## EXERCISE REQUIREMENTS
Find every line below with "Manager界面" in it and give only how many there are.

**** RECORDS FOR THE TASK ****

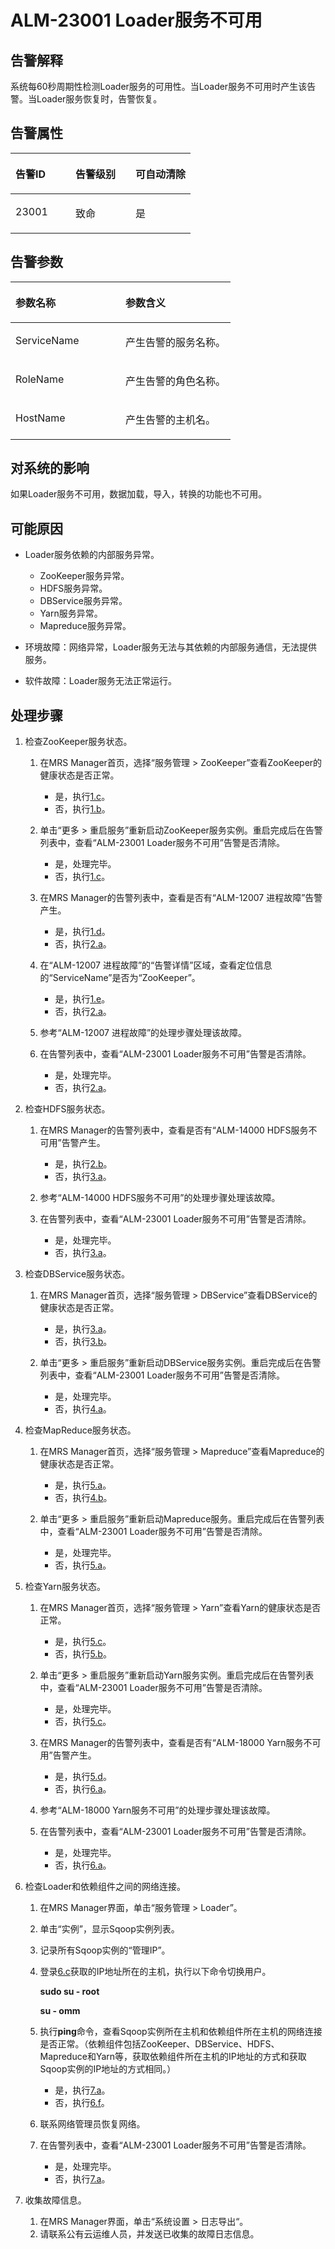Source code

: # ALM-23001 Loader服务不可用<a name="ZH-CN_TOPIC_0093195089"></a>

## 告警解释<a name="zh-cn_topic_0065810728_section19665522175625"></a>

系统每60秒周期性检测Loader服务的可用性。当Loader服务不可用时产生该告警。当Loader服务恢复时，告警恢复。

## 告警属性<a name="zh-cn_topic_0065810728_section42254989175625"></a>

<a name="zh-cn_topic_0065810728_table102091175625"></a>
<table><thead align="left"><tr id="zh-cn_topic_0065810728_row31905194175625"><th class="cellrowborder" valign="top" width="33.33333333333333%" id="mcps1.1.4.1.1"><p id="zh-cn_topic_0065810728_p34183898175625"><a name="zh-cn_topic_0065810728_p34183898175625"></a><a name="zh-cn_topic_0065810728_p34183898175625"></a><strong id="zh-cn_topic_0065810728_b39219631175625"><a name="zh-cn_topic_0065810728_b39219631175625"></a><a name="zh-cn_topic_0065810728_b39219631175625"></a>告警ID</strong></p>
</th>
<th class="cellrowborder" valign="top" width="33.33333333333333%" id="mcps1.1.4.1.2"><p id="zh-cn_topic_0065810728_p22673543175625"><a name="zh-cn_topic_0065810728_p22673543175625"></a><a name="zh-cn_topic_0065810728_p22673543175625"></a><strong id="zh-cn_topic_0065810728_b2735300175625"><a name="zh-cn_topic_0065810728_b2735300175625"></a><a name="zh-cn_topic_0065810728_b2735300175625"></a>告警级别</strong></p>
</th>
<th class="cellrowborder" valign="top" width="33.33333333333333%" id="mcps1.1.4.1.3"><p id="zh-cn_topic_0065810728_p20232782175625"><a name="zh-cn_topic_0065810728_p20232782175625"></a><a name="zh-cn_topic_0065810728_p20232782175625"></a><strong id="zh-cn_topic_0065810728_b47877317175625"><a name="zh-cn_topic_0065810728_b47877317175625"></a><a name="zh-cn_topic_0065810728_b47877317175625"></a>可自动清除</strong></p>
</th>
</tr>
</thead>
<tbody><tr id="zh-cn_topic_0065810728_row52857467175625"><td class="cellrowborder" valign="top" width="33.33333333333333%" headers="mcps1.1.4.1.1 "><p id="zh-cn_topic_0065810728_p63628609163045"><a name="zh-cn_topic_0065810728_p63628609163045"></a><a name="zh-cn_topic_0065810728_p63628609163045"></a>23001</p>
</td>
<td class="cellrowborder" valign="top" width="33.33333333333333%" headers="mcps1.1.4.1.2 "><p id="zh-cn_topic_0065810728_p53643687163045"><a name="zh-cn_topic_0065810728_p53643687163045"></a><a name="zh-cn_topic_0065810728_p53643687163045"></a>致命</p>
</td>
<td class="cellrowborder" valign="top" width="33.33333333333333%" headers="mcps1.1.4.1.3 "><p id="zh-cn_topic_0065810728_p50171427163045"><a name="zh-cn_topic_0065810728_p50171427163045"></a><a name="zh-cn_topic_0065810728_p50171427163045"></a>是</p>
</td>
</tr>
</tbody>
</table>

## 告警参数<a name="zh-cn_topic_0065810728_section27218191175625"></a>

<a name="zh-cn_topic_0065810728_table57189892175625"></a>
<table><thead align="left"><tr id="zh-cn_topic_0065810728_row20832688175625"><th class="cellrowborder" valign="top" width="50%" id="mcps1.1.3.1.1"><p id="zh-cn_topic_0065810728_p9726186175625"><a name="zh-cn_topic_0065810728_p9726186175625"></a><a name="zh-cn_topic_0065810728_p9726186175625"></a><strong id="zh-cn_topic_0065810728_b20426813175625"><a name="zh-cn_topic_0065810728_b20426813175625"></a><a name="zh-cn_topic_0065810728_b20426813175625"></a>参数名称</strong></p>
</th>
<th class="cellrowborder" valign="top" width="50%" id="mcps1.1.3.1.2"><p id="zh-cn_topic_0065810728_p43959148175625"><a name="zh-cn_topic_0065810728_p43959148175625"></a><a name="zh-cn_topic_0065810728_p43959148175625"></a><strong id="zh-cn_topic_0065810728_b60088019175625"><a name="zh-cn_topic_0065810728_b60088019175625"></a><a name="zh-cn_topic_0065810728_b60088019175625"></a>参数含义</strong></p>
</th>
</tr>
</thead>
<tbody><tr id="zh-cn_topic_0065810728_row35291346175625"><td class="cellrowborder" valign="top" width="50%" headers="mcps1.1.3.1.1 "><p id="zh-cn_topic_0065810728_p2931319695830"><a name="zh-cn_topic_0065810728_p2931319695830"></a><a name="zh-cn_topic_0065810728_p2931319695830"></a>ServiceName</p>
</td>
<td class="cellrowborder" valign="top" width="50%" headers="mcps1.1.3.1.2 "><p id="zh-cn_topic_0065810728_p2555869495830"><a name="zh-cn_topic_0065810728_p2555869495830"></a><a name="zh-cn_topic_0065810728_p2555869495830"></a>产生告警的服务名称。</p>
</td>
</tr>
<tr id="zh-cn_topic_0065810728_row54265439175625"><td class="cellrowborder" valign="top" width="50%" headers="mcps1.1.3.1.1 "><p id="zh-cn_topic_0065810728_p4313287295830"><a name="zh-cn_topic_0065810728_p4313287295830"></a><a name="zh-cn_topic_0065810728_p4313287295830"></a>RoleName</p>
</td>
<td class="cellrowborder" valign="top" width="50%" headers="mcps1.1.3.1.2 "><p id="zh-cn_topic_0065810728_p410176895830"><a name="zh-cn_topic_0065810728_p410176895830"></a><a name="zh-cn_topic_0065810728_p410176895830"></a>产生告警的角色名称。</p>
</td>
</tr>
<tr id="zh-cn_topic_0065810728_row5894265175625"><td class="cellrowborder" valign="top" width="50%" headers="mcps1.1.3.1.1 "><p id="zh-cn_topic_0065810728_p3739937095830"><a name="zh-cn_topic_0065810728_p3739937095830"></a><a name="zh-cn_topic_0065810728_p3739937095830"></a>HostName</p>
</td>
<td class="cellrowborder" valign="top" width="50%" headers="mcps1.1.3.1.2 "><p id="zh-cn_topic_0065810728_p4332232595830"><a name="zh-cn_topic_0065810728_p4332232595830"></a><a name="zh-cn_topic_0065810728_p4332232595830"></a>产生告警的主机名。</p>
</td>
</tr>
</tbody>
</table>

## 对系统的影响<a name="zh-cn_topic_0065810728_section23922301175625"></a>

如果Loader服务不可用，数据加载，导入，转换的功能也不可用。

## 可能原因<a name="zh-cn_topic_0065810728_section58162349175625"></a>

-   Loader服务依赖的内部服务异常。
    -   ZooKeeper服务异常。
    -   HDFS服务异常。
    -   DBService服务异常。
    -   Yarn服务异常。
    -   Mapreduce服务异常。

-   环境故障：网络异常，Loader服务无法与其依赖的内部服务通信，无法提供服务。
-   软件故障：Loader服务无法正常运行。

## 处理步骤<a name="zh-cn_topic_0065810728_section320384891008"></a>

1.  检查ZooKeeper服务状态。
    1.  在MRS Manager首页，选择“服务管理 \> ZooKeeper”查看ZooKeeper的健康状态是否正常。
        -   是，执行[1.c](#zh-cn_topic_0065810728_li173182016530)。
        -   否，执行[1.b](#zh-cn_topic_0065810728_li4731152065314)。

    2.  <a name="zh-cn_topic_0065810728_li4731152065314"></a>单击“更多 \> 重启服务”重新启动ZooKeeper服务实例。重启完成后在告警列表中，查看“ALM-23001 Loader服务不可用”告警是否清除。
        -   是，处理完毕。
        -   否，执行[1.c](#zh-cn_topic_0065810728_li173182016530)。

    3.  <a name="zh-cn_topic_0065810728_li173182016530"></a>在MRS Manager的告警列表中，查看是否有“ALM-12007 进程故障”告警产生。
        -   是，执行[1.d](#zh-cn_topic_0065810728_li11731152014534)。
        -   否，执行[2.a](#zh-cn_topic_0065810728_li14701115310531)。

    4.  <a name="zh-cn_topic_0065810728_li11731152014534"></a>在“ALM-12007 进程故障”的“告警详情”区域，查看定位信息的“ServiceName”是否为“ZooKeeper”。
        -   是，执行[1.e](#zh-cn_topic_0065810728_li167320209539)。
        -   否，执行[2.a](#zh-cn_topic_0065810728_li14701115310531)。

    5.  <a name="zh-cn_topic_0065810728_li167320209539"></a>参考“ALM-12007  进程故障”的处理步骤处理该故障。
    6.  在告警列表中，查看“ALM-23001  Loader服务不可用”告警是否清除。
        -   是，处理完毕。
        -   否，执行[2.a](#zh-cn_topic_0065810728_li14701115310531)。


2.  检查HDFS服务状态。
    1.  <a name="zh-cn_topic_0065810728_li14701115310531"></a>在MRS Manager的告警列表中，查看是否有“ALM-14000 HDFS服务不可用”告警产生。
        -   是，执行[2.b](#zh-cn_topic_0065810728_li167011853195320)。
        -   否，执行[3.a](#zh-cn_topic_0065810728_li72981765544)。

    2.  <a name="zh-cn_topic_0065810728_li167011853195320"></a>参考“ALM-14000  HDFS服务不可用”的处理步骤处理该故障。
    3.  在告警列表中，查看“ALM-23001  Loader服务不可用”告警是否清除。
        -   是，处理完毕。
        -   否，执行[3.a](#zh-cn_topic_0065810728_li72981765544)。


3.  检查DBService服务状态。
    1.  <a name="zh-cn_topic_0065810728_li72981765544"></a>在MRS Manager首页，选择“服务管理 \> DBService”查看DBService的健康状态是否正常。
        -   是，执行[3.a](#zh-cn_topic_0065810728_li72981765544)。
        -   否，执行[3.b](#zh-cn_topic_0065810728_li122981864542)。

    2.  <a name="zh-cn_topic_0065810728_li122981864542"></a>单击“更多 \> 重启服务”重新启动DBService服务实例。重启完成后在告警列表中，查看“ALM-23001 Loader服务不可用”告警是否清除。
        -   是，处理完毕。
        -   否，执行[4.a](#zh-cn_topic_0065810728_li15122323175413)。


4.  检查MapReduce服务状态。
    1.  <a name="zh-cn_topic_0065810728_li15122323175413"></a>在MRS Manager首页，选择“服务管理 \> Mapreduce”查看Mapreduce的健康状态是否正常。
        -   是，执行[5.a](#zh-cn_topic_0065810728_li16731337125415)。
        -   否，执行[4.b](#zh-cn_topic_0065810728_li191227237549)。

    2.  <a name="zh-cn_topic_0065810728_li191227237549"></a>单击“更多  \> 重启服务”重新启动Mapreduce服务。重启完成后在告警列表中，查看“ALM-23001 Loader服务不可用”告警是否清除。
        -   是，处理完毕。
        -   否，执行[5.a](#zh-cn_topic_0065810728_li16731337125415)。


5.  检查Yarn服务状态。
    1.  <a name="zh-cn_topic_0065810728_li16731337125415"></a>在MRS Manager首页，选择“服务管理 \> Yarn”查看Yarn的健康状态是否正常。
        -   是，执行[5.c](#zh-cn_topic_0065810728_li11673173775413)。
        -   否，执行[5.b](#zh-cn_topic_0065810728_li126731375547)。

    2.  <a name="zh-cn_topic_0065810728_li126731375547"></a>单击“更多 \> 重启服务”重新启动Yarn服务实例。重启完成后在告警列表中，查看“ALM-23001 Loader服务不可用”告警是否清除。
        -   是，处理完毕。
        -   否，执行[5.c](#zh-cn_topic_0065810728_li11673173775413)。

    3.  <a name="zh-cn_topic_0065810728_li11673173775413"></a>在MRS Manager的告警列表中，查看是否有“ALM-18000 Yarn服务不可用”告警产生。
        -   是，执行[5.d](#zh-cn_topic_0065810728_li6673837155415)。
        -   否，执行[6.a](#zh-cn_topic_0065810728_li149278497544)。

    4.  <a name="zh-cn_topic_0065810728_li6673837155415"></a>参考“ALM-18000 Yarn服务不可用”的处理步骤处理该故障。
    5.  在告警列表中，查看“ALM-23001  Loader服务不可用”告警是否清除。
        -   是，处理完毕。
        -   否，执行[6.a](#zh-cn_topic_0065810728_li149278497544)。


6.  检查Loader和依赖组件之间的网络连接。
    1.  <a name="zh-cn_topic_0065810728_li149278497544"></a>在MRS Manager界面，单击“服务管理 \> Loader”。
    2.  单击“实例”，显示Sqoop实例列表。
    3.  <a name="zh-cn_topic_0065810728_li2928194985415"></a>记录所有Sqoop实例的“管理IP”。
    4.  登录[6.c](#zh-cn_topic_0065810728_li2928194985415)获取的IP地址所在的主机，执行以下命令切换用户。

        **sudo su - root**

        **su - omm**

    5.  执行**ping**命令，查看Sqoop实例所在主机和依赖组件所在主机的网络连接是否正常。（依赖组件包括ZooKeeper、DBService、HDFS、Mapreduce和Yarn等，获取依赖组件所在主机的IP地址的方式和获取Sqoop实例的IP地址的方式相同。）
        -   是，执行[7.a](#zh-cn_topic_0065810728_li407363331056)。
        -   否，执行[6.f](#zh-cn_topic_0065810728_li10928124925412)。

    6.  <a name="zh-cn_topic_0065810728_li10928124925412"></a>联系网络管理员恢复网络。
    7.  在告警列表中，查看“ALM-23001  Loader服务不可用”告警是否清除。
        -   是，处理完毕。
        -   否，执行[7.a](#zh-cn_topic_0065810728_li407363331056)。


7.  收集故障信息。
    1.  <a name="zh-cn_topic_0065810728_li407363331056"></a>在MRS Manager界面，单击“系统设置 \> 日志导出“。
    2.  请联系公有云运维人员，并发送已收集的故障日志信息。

****

## SOLUTION
2